■ EXERCISE DIRECTIONS
Exclude all pictures from your copy of the data below, which should otherwise match exactly.

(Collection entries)

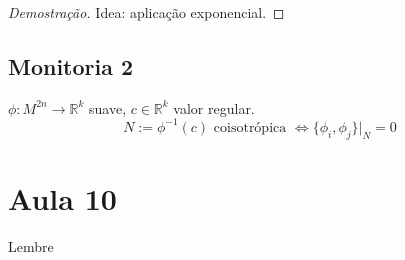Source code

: \begin{proof}[Demostra\c c\~ao]
	Idea: aplica\c c\~ao exponencial.
\end{proof}

\subsection{Monitoria 2}

\begin{prop}
	$\phi:M^{2n}\to \mathbb{R}^{k}$ suave, $c \in\mathbb{R}^{k}$ valor regular.
	 \[N:=\phi^{-1}(c) \text{ coisotr\'opica }\iff \{\phi_i,\phi_j\} |_{N}=0 \]
\end{prop}


\section{Aula 10}

Lembre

■ RESPONSE TO THIS EXERCISE
Source code

: \begin{proof}[Demostra\c c\~ao]
	Idea: aplica\c c\~ao exponencial.
\end{proof}

\subsection{Monitoria 2}

\begin{prop}
	$\phi:M^{2n}\to \mathbb{R}^{k}$ suave, $c \in\mathbb{R}^{k}$ valor regular.
	 \[N:=\phi^{-1}(c) \text{ coisotr\'opica }\iff \{\phi_i,\phi_j\} |_{N}=0 \]
\end{prop}


\section{Aula 10}

Lembre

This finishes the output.